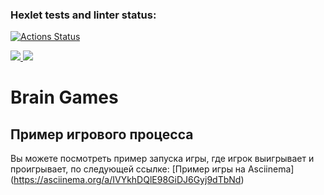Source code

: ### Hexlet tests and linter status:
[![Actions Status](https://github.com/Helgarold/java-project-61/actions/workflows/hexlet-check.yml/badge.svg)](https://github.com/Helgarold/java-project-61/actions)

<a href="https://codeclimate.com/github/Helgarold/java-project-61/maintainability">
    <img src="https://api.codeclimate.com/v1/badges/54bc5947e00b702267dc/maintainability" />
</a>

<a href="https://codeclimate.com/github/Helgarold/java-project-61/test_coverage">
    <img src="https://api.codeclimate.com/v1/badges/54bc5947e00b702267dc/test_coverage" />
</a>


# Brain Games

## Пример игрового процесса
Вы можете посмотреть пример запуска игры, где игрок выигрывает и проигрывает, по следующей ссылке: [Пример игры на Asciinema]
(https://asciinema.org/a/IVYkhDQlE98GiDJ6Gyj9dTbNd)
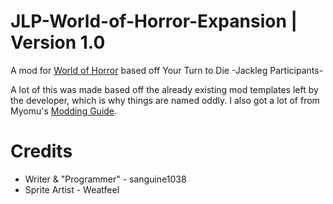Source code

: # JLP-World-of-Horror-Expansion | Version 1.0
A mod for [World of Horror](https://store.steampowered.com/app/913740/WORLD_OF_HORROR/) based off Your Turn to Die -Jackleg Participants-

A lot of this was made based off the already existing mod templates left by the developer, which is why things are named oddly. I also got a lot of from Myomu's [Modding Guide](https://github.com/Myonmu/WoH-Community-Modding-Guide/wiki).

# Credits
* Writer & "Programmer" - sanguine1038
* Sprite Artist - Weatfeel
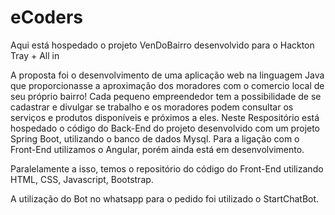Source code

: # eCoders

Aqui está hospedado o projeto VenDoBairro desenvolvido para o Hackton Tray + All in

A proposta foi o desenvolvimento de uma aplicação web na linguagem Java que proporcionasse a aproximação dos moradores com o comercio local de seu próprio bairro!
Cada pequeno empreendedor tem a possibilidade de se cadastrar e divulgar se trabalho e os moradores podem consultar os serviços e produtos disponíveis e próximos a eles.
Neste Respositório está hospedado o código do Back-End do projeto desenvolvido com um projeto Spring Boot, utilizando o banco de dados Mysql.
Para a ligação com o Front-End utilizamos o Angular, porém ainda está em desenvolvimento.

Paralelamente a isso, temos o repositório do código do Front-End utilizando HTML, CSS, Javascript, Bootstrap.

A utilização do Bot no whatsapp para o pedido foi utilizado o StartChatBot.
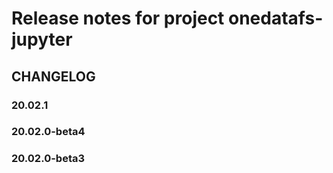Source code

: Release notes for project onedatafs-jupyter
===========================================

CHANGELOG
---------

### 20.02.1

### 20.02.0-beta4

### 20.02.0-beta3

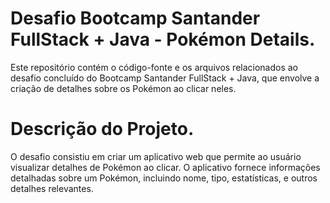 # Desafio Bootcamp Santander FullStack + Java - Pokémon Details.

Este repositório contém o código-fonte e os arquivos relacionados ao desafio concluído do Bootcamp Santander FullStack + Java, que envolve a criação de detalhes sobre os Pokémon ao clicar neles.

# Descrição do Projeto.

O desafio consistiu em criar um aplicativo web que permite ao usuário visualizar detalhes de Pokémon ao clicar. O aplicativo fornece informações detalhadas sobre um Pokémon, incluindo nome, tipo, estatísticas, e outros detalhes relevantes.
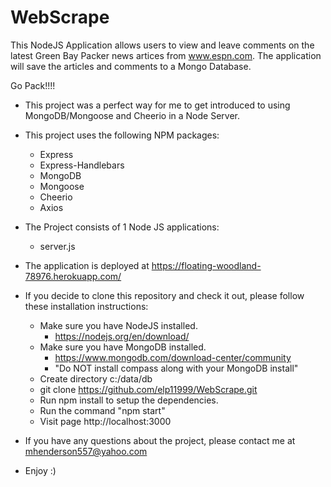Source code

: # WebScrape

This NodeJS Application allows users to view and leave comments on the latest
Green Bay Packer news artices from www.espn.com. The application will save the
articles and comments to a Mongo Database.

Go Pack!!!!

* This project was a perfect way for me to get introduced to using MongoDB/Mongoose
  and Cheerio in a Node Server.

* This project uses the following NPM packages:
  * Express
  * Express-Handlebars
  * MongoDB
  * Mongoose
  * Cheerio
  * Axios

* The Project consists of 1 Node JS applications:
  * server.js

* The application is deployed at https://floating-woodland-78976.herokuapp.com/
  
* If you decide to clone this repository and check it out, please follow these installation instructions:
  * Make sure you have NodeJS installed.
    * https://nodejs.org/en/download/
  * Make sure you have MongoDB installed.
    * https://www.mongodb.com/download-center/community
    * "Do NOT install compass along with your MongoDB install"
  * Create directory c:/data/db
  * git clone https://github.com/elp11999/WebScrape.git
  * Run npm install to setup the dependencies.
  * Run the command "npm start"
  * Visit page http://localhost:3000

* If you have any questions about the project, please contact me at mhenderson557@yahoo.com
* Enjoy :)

--------------------------------

→ PROBLEM REQUIREMENTS
Within the listing above, work out how many lines contain the string "desenvolvido", and reply with that number only.

→ RESPONSE TO THE TASK
2